Peu après 04H00 vendredi, Journée internationale des Casques bleus, une roquette tirée d'un plateau surplombant Gao est tombée dans l'enceinte du camp (voisin de celui des Français) de la force de l'ONU, la Minusma, endommageant sans faire de victime un hangar du contingent néerlandais, selon les troupes françaises.

"C'est ce qui est dur: nous luttons contre un ennemi invisible", poursuit le colonel Lainé. "Leur mode d'action est l'évitement et le harcèlement. Ce qui est difficile, c'est qu'on ne les voit jamais, mais on sait qu'ils nous observent".

"Le risque, c'est de se relâcher car, ne les voyant pas, on peut croire qu'ils ne sont pas là. Donc on peut être moins vigilant, et donc devenir vulnérable", souligne-t-il.

Il montre, scotchée au mur de son bureau, une photo de l'Algérien Mokhtar Belmokhtar, l'un des principaux chef jihadistes opérant au Sahel. 

"C'est pour ça que je l'ai mis en photo: pour me rappeler qu'il existe, et qu'il me veut du mal. Ils sont toujours là, mais de manière diffuse, furtive. Ils ne peuvent plus mener d'action de combat d'envergure, mais peuvent exploiter le moindre moment d'absence de vigilance".

- 'Difficile de faire la distinction' -

"Ils sont intelligents, se sont adaptés: ils cachent leur armement. S'ils se déplacent en 4x4, ce n'est plus jamais en convoi, mais un par un. Pour nous, faire la distinction entre le trafiquant, le terroriste, le gars du MNLA (Mouvement national de libération de l'Azawad, rébellion touareg), c'est délicat", reconnaît l'officier français.

"Certains se vendent au plus offrant, c'est une façon de vivre pour certains ici.
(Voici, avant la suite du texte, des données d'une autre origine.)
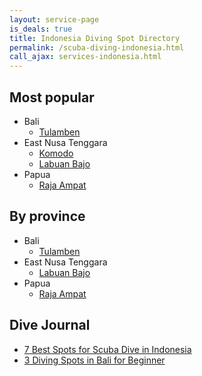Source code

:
 ```yaml
---
layout: service-page
is_deals: true
title: Indonesia Diving Spot Directory
permalink: /scuba-diving-indonesia.html
call_ajax: services-indonesia.html
---
```


## Most popular

* Bali
  * [Tulamben](/scuba-diving-bali.html)
* East Nusa Tenggara
  * [Komodo](/scuba-diving-komodo.html)
  * [Labuan Bajo](/scuba-diving-komodo.html)
* Papua
  * [Raja Ampat](/scuba-diving-rajaampat.html)

## By province

* Bali
  * [Tulamben](/scuba-diving-bali.html)
* East Nusa Tenggara
  * [Labuan Bajo](/scuba-diving-komodo.html)
* Papua
  * [Raja Ampat](/scuba-diving-rajaampat.html)

 ## Dive Journal

* [7 Best Spots for Scuba Dive in Indonesia](/best-scuba-diving-spots-in-indonesia.html)
* [3 Diving Spots in Bali for Beginner](/diving-spot-in-bali-for-beginner.html)

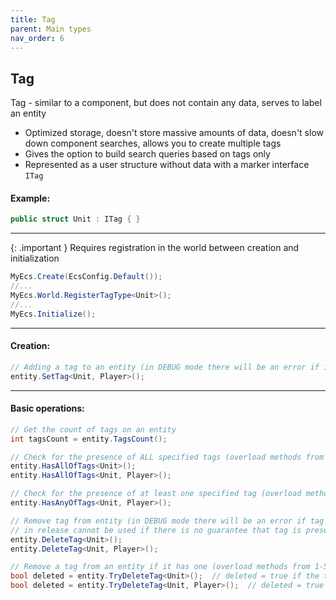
 ```yaml
---
title: Tag
parent: Main types
nav_order: 6
---
```


## Tag
Tag - similar to a component, but does not contain any data, serves to label an entity
- Optimized storage, doesn't store massive amounts of data, doesn't slow down component searches, allows you to create multiple tags
- Gives the option to build search queries based on tags only
- Represented as a user structure without data with a marker interface `ITag`

#### Example:
```c#
public struct Unit : ITag { }
```

___

{: .important }
Requires registration in the world between creation and initialization

```c#
MyEcs.Create(EcsConfig.Default());
//...
MyEcs.World.RegisterTagType<Unit>();
//...
MyEcs.Initialize();
```

___

#### Creation:
```c#
// Adding a tag to an entity (in DEBUG mode there will be an error if it already exists on the entity) (overload methods from 1-5 tags)
entity.SetTag<Unit, Player>();
```

___

#### Basic operations:
```c#
// Get the count of tags on an entity
int tagsCount = entity.TagsCount();

// Check for the presence of ALL specified tags (overload methods from 1-3 tags)
entity.HasAllOfTags<Unit>();
entity.HasAllOfTags<Unit, Player>();

// Check for the presence of at least one specified tag (overload methods from 2-3 tags)
entity.HasAnyOfTags<Unit, Player>();

// Remove tag from entity (in DEBUG mode there will be an error if tag is not present, 
// in release cannot be used if there is no guarantee that tag is present) (overload methods from 1-5 tags)
entity.DeleteTag<Unit>();
entity.DeleteTag<Unit, Player>();

// Remove a tag from an entity if it has one (overload methods from 1-5 tags)
bool deleted = entity.TryDeleteTag<Unit>();  // deleted = true if the tag has been deleted, false if the tag was not there originally
bool deleted = entity.TryDeleteTag<Unit, Player>();  // deleted = true if ALL tags have been deleted, false if at least 1 tag was not originally there.
```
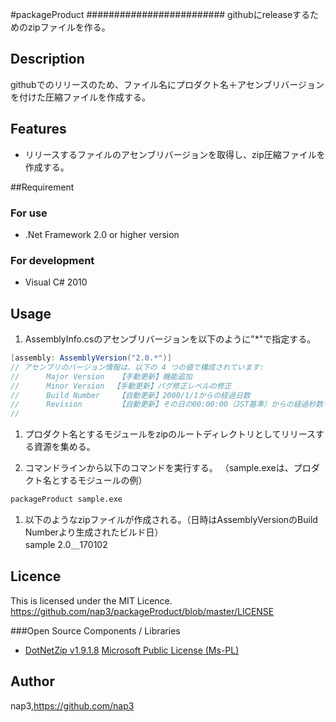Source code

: #packageProduct #########################
githubにreleaseするためのzipファイルを作る。

## Description
githubでのリリースのため、ファイル名にプロダクト名＋アセンブリバージョンを付けた圧縮ファイルを作成する。


## Features
* リリースするファイルのアセンブリバージョンを取得し、zip圧縮ファイルを作成する。

##Requirement
### For use
* .Net Framework 2.0 or higher version

### For development
* Visual C# 2010


## Usage

1. AssemblyInfo.csのアセンブリバージョンを以下のように"*"で指定する。
```csharp
[assembly: AssemblyVersion("2.0.*")]
// アセンブリのバージョン情報は、以下の 4 つの値で構成されています:
//      Major Version   【手動更新】機能追加
//      Minor Version 　【手動更新】バグ修正レベルの修正
//      Build Number	【自動更新】2000/1/1からの経過日数
//      Revision		【自動更新】その日の00:00:00（JST基準）からの経過秒数を2で割った数（毎日0スタートになる。）
//
```

1. プロダクト名とするモジュールをzipのルートディレクトリとしてリリースする資源を集める。

1. コマンドラインから以下のコマンドを実行する。  （sample.exeは、プロダクト名とするモジュールの例）
```cmd
packageProduct sample.exe
```
1.  以下のようなzipファイルが作成される。（日時はAssemblyVersionのBuild Numberより生成されたビルド日）    
sample 2.0＿170102

## Licence
This is licensed under the MIT Licence.     
<https://github.com/nap3/packageProduct/blob/master/LICENSE>


###Open Source Components / Libraries
* [DotNetZip v1.9.1.8](https://dotnetzip.codeplex.com/)  [Microsoft Public License (Ms-PL)](https://github.com/nap3/packageProduct/blob/master/packageProduct/Zip_Reduced/License.txt)

## Author
nap3,<https://github.com/nap3>

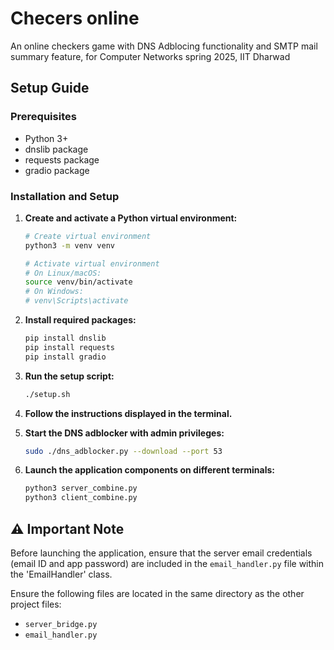 # Checers online

An online checkers game with DNS Adblocing functionality and SMTP mail summary feature, for Computer Networks spring 2025, IIT Dharwad

## Setup Guide

### Prerequisites
- Python 3+
- dnslib package
- requests package
- gradio package

### Installation and Setup

1. **Create and activate a Python virtual environment:**
   ```bash
   # Create virtual environment
   python3 -m venv venv
   
   # Activate virtual environment
   # On Linux/macOS:
   source venv/bin/activate
   # On Windows:
   # venv\Scripts\activate
   ```

2. **Install required packages:**
   ```bash
   pip install dnslib
   pip install requests
   pip install gradio
   ```

3. **Run the setup script:**
   ```bash
   ./setup.sh
   ```

4. **Follow the instructions displayed in the terminal.**

5. **Start the DNS adblocker with admin privileges:**
   ```bash
   sudo ./dns_adblocker.py --download --port 53
   ```

6. **Launch the application components on different terminals:**
   ```bash
   python3 server_combine.py
   python3 client_combine.py
   ```

## ⚠️ Important Note
Before launching the application, ensure that the server email credentials (email ID and app password) are included in the `email_handler.py` file within the 'EmailHandler' class.

Ensure the following files are located in the same directory as the other project files:
- `server_bridge.py`
- `email_handler.py`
Tant qu'ils ne nous ont pas tiré dessus, nous avons du mal à savoir à qui nous avons à faire", dit-il. 

Installé avec ses quelque 700 hommes dans un camp de tentes et de bâtiments en dur proche de l'aéroport de Gao, le colonel Lainé commande le Groupe tactique désert (GTD) Ouest, l'une des deux composantes de l'opération "Barkhane", qui a succédé à "Serval" et s'étend à tout le Sahel, et dont le quartier général est à N'Djamena (Tchad).

Si ses hommes partent régulièrement en patrouille dans toute la région, pour des missions de reconnaissance et pour montrer leur force, le colonel Lainé sait que l'ennemi invisible peut difficilement être surpris - à part lors d'opérations commando montées par les forces spéciales, comme celle qui a permis l'élimination, le 18 mai, de deux importants chefs jihadistes, Abdelkrim al-Targui et Ibrahim Ag Inawalen.
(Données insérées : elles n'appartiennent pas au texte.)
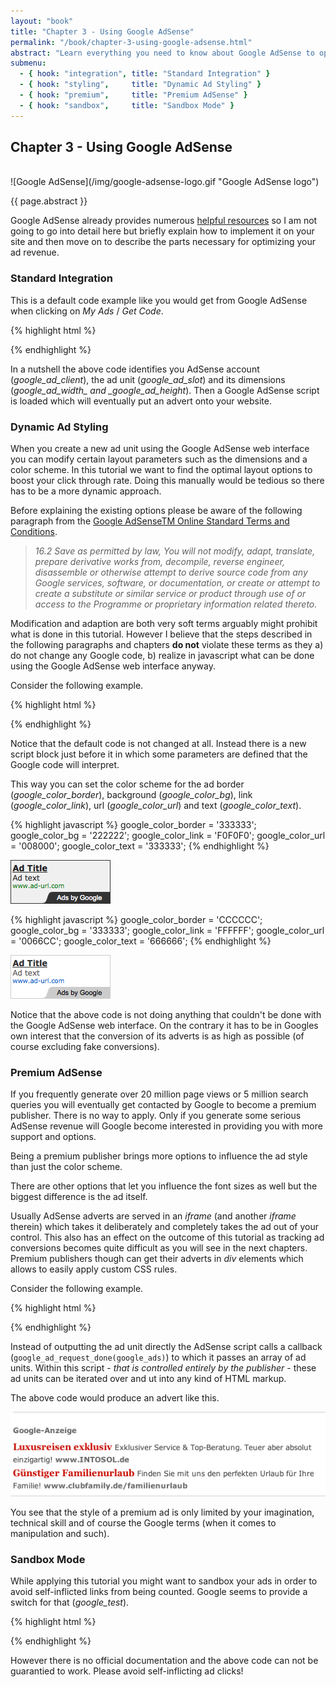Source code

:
 ```yaml
---
layout: "book"
title: "Chapter 3 - Using Google AdSense"
permalink: "/book/chapter-3-using-google-adsense.html"
abstract: "Learn everything you need to know about Google AdSense to optimize your ad revenue in this chapter. This covers the essentials necessary to apply this tutorial to your website."
submenu:
  - { hook: "integration", title: "Standard Integration" }
  - { hook: "styling",     title: "Dynamic Ad Styling" }
  - { hook: "premium",     title: "Premium AdSense" }
  - { hook: "sandbox",     title: "Sandbox Mode" }
---
```

## Chapter 3 - Using Google AdSense

<br/>
![Google AdSense](/img/google-adsense-logo.gif "Google AdSense logo")

{{ page.abstract }}

Google AdSense already provides numerous [helpful resources](http://adsense.google.com/support/ "Google AdSense Support homepage") so I am not going to go into detail here but briefly explain how to implement it on your site and then move on to describe the parts necessary for optimizing your ad revenue.

### Standard Integration<a name="integration">&nbsp;</a>

This is a default code example like you would get from Google AdSense when clicking on _My Ads_ / _Get Code_.

{% highlight html %}
<script type="text/javascript"><!--
google_ad_client = "ca-pub-0123456789abcdef";
/* custom_ad_name */
google_ad_slot = "0123456789";
google_ad_width = 125;
google_ad_height = 125;
//-->
</script>
<script type="text/javascript"
src="http://pagead2.googlesyndication.com/pagead/show_ads.js">
</script>
{% endhighlight %}

In a nutshell the above code identifies you AdSense account (*google_ad_client*), the ad unit (*google_ad_slot*) and its dimensions (*google_ad_width_ and _google_ad_height*). Then a Google AdSense script is loaded which will eventually put an advert onto your website.

### Dynamic Ad Styling<a name="styling">&nbsp;</a>

When you create a new ad unit using the Google AdSense web interface you can modify certain layout parameters such as the dimensions and a color scheme. In this tutorial we want to find the optimal layout options to boost your click through rate. Doing this manually would be tedious so there has to be a more dynamic approach.

Before explaining the existing options please be aware of the following paragraph from the [Google AdSenseTM Online Standard Terms and Conditions](https://www.google.com/adsense/localized-terms?rc=GB "Google AdSenseTM Online Standard Terms and Conditions (localized for GB)").

> *16.2   Save as permitted by law, You will not modify, adapt, translate, prepare derivative works from, decompile, reverse engineer, disassemble or otherwise attempt to derive source code from any Google services, software, or documentation, or create or attempt to create a substitute or similar service or product through use of or access to the Programme or proprietary information related thereto.*

Modification and adaption are both very soft terms arguably might prohibit what is done in this tutorial. However I believe that the steps described in the following paragraphs and chapters __do not__ violate these terms as they a) do not change any Google code, b) realize in javascript what can be done using the Google AdSense web interface anyway.

Consider the following example.

{% highlight html %}
<script type="text/javascript"><!--
google_color_border = '000000';
google_color_bg     = 'DDDDDD';
google_color_link   = '000080';
google_color_url    = '008000';
google_color_text   = '000000';
//-->
</script>

<script type="text/javascript"><!--
google_ad_client = "ca-pub-0123456789abcdef";
/* custom_ad_name */
google_ad_slot = "0123456789";
google_ad_width = 125;
google_ad_height = 125;
//-->
</script>
<script type="text/javascript"
src="http://pagead2.googlesyndication.com/pagead/show_ads.js">
</script>
{% endhighlight %}

Notice that the default code is not changed at all. Instead there is a new script block just before it in which some parameters are defined that the Google code will interpret.

This way you can set the color scheme for the ad border (*google_color_border*), background (*google_color_bg*), link (*google_color_link*), url (*google_color_url*) and text (*google_color_text*).

{% highlight javascript %}
google_color_border = '333333';
google_color_bg     = '222222';
google_color_link   = 'F0F0F0';
google_color_url    = '008000';
google_color_text   = '333333';
{% endhighlight %}

![ad style example "classic grey"](/img/ad-unit-style-classic-grey.png "ad style example 'classic grey'")

{% highlight javascript %}
google_color_border = 'CCCCCC';
google_color_bg     = '333333';
google_color_link   = 'FFFFFF';
google_color_url    = '0066CC';
google_color_text   = '666666';
{% endhighlight %}

![ad style example "modern white"](/img/ad-unit-style-modern-white.png "ad style example 'modern white'")

Notice that the above code is not doing anything that couldn't be done with the Google AdSense web interface. On the contrary it has to be in Googles own interest that the conversion of its adverts is as high as possible (of course excluding fake conversions).

### Premium AdSense<a name="premium">&nbsp;</a>

If you frequently generate over 20 million page views or 5 million search queries you will eventually get contacted by Google to become a premium publisher. There is no way to apply. Only if you generate some serious AdSense revenue will Google become interested in providing you with more support and options.

Being a premium publisher brings more options to influence the ad style than just the color scheme.

There are other options that let you influence the font sizes as well but the biggest difference is the ad itself.

Usually AdSense adverts are served in an _iframe_ (and another _iframe_ therein) which takes it deliberately and completely takes the ad out of your control. This also has an effect on the outcome of this tutorial as tracking ad conversions becomes quite difficult as you will see in the next chapters. Premium publishers though can get their adverts in _div_ elements which allows to easily apply custom CSS rules.

Consider the following example.

{% highlight html %}
<div align="left">

<script type="text/javascript" language="javascript">
 function google_ad_request_done(google_ads) {
  var s = '';
  var i;

  if (google_ads.length == 0) {
   return;
  }

  s += '<div id="googleads" style="width:614px; border-bottom: 1px solid #d2d2d2; padding:4px; text-align:left;">';
  s += '<div style="font-weight:bold; border-top: 1px solid #d2d2d2; padding:4px; padding: 0 0 2px; margin-bottom: 5px; color:#d2d2d2;"><br /><a target="_blank" href="'+google_info.feedback_url+'" style="color:#666666;">Google-Anzeige</a></div>';

  for (i=0; i < google_ads.length; i++) {
   s += '<a style="font-weight:bold; color: #CC0000; font-family: Georgia, Times New Roman, serif; font-size:15px;" href="' + google_ads[i].url + '" target="_blank">' + google_ads[i].line1 + '</a>&nbsp;';
   s += '<span style="font-weight:normal; font-size:12px;">'+google_ads[i].line2 +' '+ google_ads[i].line3 + '</span>&nbsp;';
   s += '<a style="font-weight:bold; font-size:12px; color:#666666;" href="' + google_ads[i].url + '" target="_blank">' + google_ads[i].visible_url + '</a><br /><table><tr><td height="2"></td></tr></table>';
  }

  s += '</div>';

  document.write(s);
  return;
 }

 google_ad_client = 'pub-1234567890123456';
 google_ad_channel = '1234567890';
 google_ad_output = 'js';
 google_max_num_ads = '2';
 google_skip = '2';
 google_ad_type = 'text';
 google_feedback = 'on';
</script>
<script language="JavaScript" src="http://pagead2.googlesyndication.com/pagead/show_ads.js"></script>
</div>
{% endhighlight %}

Instead of outputting the ad unit directly the AdSense script calls a callback (`google_ad_request_done(google_ads)`) to which it passes an array of ad units. Within this script - *that is controlled entirely by the publisher* - these ad units can be iterated over and ut into any kind of HTML markup.

The above code would produce an advert like this.

![Example premium AdSense ad unit](/img/example-premium-adsense-ad-unit.png "Example premium AdSense ad unit")

You see that the style of a premium ad is only limited by your imagination, technical skill and of course the Google terms (when it comes to manipulation and such).

### Sandbox Mode<a name="sandbox">&nbsp;</a>

While applying this tutorial you might want to sandbox your ads in order to avoid self-inflicted links from being counted. Google seems to provide a switch for that (*google_test*).

{% highlight html %}
<script type="text/javascript"><!--
google_ad_client = "ca-pub-0123456789abcdef";
/* custom_ad_name */
google_ad_slot = "0123456789";
google_ad_width = 125;
google_ad_height = 125;

google_test = "on"; // <-- this is it!
//-->
</script>
<script type="text/javascript"
src="http://pagead2.googlesyndication.com/pagead/show_ads.js">
</script>
{% endhighlight %}

However there is no official documentation and the above code can not be guarantied to work. Please avoid self-inflicting ad clicks!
"Nous savons bien qu'ils observent tout ce qu'on fait", assure l'officier. "Dès qu'on bouge, dès qu'on sort d'ici, ils sont prévenus. Pour nous, il est très difficile de faire la distinction entre le gars qui téléphone à son patron ou à sa femme et celui qui téléphone à son chef de groupe terroriste".

"Après voir libéré le pays en 2013, notre but est maintenant qu'il ne puisse redevenir un territoire hospitalier pour eux", conclut-il. "Nous devons les empêcher de refaire ce qu'ils ont fait en 2013. Notre but est que l'armée malienne et la Minusma prennent à terme cette mission en charge".